» **What you need to do**
Restate exactly the lines of the entries below, beginning with the first and ending with the line that holds "1.1 cache-control header.". Pictures are not copied.

» **Data extract**
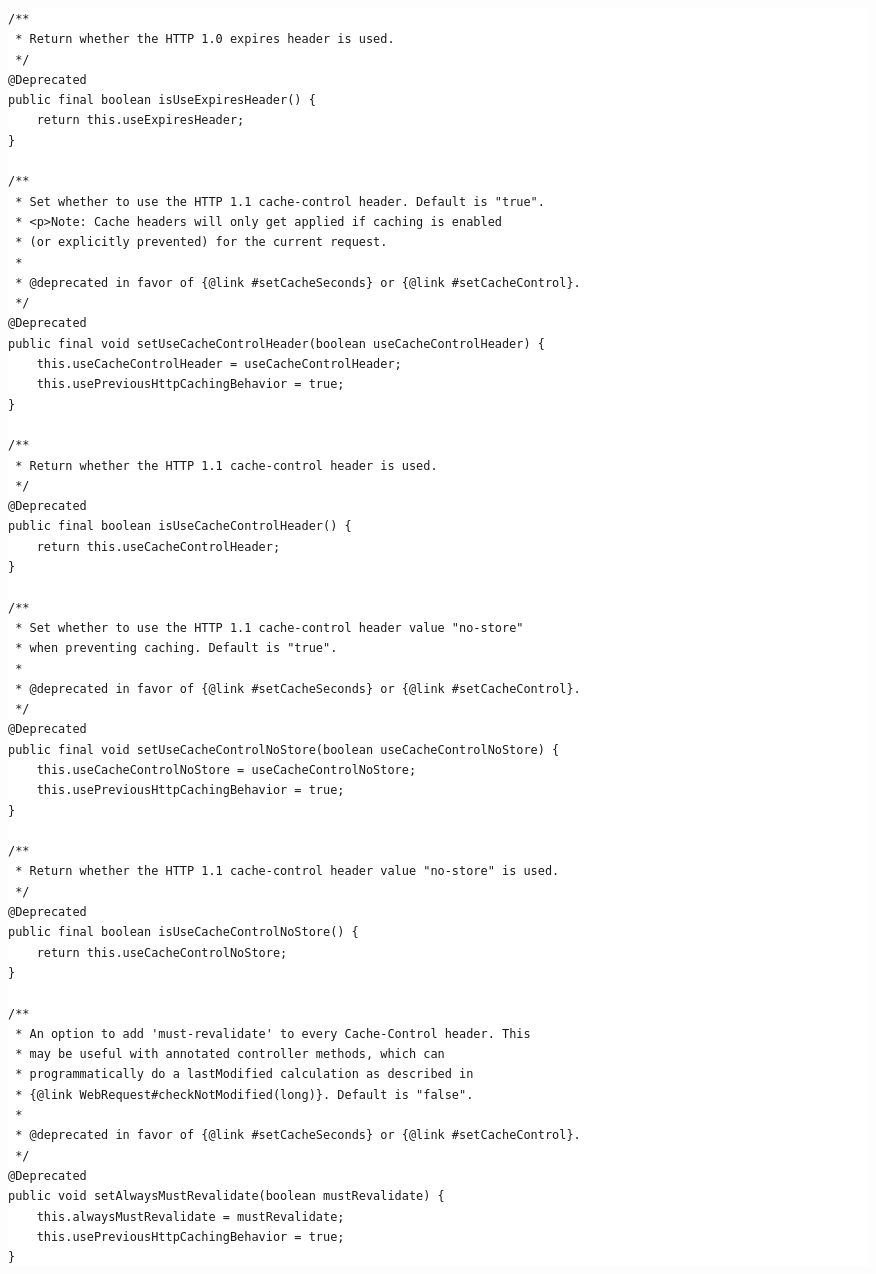 	/**
	 * Return whether the HTTP 1.0 expires header is used.
	 */
	@Deprecated
	public final boolean isUseExpiresHeader() {
		return this.useExpiresHeader;
	}

	/**
	 * Set whether to use the HTTP 1.1 cache-control header. Default is "true".
	 * <p>Note: Cache headers will only get applied if caching is enabled
	 * (or explicitly prevented) for the current request.
	 *
	 * @deprecated in favor of {@link #setCacheSeconds} or {@link #setCacheControl}.
	 */
	@Deprecated
	public final void setUseCacheControlHeader(boolean useCacheControlHeader) {
		this.useCacheControlHeader = useCacheControlHeader;
		this.usePreviousHttpCachingBehavior = true;
	}

	/**
	 * Return whether the HTTP 1.1 cache-control header is used.
	 */
	@Deprecated
	public final boolean isUseCacheControlHeader() {
		return this.useCacheControlHeader;
	}

	/**
	 * Set whether to use the HTTP 1.1 cache-control header value "no-store"
	 * when preventing caching. Default is "true".
	 *
	 * @deprecated in favor of {@link #setCacheSeconds} or {@link #setCacheControl}.
	 */
	@Deprecated
	public final void setUseCacheControlNoStore(boolean useCacheControlNoStore) {
		this.useCacheControlNoStore = useCacheControlNoStore;
		this.usePreviousHttpCachingBehavior = true;
	}

	/**
	 * Return whether the HTTP 1.1 cache-control header value "no-store" is used.
	 */
	@Deprecated
	public final boolean isUseCacheControlNoStore() {
		return this.useCacheControlNoStore;
	}

	/**
	 * An option to add 'must-revalidate' to every Cache-Control header. This
	 * may be useful with annotated controller methods, which can
	 * programmatically do a lastModified calculation as described in
	 * {@link WebRequest#checkNotModified(long)}. Default is "false".
	 *
	 * @deprecated in favor of {@link #setCacheSeconds} or {@link #setCacheControl}.
	 */
	@Deprecated
	public void setAlwaysMustRevalidate(boolean mustRevalidate) {
		this.alwaysMustRevalidate = mustRevalidate;
		this.usePreviousHttpCachingBehavior = true;
	}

» **Response box**
 	/**
	 * Return whether the HTTP 1.0 expires header is used.
	 */
	@Deprecated
	public final boolean isUseExpiresHeader() {
		return this.useExpiresHeader;
	}

	/**
	 * Set whether to use the HTTP 1.1 cache-control header. Default is "true".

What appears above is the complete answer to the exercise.